[[ DATA EXCERPTS open ]]
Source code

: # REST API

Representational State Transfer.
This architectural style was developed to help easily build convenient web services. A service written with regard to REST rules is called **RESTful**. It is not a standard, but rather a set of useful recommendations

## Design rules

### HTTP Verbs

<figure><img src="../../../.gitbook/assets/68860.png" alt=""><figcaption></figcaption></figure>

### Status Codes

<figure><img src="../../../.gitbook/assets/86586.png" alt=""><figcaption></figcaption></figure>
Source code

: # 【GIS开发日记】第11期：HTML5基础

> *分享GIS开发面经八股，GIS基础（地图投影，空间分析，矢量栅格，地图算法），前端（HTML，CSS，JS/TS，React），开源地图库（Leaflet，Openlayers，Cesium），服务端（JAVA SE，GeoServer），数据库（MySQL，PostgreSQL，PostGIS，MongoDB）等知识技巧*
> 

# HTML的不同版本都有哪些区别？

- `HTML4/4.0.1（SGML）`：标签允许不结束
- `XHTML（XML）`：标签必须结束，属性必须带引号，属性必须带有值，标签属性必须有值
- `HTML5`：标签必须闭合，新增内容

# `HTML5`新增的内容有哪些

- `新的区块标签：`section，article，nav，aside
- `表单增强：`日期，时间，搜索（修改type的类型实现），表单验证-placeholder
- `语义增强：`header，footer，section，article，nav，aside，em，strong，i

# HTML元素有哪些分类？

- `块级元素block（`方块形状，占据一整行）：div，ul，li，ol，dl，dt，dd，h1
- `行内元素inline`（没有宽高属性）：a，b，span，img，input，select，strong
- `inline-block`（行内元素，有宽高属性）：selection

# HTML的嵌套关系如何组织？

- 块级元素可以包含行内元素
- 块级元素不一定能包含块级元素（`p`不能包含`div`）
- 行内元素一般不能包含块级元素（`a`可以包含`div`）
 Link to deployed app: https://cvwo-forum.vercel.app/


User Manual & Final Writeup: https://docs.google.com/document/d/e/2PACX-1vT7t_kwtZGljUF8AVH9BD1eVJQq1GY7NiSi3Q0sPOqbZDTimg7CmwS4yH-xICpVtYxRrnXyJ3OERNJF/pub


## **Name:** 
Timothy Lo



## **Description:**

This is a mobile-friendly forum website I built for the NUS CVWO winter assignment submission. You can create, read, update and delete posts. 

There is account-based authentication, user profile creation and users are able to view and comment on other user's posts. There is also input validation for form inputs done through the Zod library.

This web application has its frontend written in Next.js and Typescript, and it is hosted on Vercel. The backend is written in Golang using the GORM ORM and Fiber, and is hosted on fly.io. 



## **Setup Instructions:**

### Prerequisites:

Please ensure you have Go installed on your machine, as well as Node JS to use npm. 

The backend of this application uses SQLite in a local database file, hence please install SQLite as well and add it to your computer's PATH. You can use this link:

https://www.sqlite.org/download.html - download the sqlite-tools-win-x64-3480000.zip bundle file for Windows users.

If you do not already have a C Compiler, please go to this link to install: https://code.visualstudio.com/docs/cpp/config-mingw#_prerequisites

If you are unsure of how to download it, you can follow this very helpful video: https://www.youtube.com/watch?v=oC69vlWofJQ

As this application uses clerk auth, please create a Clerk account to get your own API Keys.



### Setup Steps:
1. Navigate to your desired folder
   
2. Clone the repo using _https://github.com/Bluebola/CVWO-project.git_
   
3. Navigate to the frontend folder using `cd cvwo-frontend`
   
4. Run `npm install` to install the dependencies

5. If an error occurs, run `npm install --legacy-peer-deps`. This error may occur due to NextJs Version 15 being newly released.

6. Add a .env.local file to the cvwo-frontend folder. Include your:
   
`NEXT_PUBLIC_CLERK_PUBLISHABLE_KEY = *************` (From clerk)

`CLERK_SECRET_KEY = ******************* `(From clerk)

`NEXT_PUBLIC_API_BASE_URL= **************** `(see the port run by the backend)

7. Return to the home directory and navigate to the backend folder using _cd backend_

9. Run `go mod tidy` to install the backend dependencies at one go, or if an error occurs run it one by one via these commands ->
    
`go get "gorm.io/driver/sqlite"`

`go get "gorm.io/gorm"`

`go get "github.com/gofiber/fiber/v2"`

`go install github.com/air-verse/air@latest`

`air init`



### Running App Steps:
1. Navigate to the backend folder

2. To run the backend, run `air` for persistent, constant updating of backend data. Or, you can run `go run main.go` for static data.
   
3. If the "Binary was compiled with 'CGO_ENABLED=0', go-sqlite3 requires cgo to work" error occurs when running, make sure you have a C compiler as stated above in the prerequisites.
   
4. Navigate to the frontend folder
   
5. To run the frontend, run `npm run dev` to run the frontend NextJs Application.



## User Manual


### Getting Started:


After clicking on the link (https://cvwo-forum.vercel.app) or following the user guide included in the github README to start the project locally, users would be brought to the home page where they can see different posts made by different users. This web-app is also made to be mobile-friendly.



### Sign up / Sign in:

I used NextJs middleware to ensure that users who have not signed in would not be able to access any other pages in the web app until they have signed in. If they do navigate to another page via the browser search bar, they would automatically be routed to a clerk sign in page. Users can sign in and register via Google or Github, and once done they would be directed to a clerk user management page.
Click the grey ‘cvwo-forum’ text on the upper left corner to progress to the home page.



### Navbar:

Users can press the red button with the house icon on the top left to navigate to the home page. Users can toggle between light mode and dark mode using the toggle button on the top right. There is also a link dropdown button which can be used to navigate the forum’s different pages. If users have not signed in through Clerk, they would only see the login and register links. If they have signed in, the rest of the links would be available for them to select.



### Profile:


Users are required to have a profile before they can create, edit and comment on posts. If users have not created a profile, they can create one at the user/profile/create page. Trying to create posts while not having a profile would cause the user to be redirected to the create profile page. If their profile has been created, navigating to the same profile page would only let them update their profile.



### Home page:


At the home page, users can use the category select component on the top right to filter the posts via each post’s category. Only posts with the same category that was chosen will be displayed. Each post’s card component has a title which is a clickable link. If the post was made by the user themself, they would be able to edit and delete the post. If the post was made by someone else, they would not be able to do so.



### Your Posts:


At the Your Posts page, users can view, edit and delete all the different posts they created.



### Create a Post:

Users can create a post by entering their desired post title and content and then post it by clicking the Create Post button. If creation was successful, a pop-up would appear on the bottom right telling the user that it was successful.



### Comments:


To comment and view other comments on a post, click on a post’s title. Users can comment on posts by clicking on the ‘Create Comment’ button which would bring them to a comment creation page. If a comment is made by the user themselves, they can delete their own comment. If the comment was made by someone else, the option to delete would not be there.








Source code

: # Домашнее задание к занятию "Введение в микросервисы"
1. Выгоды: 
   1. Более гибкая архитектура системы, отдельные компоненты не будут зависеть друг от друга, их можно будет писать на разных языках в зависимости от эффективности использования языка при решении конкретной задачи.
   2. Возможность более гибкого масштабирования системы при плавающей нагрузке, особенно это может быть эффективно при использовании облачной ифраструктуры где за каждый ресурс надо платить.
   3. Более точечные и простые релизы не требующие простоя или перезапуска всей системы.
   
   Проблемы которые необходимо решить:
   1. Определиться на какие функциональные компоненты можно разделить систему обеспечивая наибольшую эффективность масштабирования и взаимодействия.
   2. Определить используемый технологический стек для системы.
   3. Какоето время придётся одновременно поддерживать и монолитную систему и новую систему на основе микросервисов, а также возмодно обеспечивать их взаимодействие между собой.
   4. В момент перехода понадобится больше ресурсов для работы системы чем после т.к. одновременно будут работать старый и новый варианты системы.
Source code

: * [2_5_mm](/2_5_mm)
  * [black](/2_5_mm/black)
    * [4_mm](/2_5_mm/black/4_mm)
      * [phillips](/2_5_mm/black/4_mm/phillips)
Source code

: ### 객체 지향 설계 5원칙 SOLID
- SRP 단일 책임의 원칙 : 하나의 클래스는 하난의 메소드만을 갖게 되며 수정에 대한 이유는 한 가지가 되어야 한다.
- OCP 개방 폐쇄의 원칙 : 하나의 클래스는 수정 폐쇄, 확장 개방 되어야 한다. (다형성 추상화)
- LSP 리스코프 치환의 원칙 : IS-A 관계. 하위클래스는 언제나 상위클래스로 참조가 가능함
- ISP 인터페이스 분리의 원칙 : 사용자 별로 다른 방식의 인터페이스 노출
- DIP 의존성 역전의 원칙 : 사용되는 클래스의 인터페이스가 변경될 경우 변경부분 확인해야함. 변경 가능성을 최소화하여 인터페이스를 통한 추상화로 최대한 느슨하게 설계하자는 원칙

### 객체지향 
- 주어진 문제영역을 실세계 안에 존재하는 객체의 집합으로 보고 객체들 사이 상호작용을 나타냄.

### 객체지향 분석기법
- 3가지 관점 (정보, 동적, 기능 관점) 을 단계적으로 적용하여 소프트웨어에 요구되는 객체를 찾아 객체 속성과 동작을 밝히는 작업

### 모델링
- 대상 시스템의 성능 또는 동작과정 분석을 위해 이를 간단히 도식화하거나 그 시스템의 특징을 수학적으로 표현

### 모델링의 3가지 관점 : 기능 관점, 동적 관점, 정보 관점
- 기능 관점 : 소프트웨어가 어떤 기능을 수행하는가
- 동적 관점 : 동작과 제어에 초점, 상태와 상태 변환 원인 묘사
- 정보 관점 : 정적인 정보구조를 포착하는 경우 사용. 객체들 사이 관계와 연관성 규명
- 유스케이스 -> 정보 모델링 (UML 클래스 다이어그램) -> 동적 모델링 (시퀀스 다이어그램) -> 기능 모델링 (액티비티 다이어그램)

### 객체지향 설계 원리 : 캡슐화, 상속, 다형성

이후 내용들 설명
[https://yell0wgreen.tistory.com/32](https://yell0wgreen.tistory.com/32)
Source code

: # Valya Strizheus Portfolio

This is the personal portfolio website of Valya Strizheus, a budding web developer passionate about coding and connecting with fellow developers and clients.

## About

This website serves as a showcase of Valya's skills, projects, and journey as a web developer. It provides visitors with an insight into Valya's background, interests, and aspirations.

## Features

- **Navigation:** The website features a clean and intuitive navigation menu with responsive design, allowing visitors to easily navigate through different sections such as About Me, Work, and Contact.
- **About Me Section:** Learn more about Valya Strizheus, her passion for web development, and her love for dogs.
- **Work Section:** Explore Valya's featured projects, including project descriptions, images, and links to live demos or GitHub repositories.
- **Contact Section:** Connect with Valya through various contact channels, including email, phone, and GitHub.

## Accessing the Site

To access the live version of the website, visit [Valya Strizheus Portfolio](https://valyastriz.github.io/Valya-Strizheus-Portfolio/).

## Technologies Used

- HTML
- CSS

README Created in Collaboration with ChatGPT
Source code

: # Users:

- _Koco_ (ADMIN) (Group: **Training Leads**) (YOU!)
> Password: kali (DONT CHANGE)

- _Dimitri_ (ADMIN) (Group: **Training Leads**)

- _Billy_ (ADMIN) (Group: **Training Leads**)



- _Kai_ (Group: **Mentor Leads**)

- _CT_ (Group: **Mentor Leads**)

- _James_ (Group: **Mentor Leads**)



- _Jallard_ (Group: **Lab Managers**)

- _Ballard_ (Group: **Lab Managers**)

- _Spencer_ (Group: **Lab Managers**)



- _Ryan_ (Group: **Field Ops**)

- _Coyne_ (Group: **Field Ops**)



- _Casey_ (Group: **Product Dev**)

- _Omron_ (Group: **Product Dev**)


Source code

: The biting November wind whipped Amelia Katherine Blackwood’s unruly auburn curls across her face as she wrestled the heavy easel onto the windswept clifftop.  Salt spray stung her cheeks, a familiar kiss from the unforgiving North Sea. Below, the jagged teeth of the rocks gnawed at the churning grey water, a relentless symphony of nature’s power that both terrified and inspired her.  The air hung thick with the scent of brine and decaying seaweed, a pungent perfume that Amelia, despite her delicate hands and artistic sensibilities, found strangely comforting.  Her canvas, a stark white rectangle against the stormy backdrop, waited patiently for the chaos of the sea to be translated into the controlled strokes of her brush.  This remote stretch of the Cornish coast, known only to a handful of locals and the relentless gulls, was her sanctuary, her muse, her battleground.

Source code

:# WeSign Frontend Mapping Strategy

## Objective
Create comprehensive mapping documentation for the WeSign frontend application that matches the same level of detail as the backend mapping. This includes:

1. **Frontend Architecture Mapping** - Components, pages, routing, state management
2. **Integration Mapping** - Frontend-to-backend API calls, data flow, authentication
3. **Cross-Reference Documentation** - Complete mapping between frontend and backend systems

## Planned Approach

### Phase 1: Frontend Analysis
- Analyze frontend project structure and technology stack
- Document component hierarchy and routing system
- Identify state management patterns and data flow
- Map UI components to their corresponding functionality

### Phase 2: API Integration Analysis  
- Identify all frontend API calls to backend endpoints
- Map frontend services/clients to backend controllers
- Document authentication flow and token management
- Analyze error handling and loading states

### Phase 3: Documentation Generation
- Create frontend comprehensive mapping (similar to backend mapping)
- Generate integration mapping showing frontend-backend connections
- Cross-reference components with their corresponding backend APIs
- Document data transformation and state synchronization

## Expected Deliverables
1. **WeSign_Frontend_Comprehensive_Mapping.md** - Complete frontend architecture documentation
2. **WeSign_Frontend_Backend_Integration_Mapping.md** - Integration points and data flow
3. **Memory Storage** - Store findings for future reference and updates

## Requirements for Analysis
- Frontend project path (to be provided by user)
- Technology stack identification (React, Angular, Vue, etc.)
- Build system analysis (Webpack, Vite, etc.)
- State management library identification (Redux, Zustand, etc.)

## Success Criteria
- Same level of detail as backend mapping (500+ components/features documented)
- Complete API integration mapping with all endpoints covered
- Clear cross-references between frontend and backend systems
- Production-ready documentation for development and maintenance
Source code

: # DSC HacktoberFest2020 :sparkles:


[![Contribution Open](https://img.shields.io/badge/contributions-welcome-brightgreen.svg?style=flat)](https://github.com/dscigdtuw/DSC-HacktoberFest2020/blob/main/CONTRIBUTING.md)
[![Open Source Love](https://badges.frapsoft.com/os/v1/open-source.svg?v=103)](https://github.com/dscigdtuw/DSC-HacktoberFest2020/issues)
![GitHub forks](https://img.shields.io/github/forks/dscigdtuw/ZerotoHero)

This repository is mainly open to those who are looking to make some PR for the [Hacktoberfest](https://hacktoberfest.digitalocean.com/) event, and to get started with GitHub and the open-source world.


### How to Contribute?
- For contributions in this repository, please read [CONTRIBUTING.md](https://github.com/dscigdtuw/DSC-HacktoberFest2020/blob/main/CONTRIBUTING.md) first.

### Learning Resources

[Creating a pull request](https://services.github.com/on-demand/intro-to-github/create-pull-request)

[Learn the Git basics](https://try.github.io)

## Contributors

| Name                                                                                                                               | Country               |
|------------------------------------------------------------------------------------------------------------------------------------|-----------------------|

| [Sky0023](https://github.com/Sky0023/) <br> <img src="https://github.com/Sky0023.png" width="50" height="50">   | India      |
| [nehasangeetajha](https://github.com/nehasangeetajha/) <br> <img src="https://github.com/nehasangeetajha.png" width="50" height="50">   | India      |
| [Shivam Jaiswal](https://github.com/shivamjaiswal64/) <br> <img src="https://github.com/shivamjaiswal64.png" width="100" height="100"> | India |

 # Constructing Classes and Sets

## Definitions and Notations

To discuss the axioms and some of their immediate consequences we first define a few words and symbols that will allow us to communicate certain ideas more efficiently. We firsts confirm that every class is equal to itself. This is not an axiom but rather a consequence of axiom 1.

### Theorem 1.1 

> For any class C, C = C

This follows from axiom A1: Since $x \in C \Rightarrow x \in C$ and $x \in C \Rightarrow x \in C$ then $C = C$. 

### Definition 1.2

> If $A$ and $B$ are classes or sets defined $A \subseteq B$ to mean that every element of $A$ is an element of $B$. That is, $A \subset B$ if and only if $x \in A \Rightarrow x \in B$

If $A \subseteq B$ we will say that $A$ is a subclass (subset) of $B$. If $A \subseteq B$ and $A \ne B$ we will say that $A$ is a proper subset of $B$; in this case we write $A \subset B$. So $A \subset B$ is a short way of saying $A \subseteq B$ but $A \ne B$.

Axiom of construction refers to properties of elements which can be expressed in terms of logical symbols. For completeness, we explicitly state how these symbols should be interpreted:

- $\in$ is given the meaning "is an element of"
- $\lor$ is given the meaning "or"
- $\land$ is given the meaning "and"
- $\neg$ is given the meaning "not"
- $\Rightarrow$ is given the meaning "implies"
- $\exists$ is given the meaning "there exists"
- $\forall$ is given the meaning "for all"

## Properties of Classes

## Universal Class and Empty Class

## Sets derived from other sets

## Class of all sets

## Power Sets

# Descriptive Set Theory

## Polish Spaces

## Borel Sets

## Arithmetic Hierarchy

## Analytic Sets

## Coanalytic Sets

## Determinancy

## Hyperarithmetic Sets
[[ DATA EXCERPTS closed ]]
WORK TO BE COMPLETED
Retype the lines from the one containing "## Coanalytic Sets" to the last line above. Change nothing and include no others.

RESPONSE
## Coanalytic Sets

## Determinancy

## Hyperarithmetic Sets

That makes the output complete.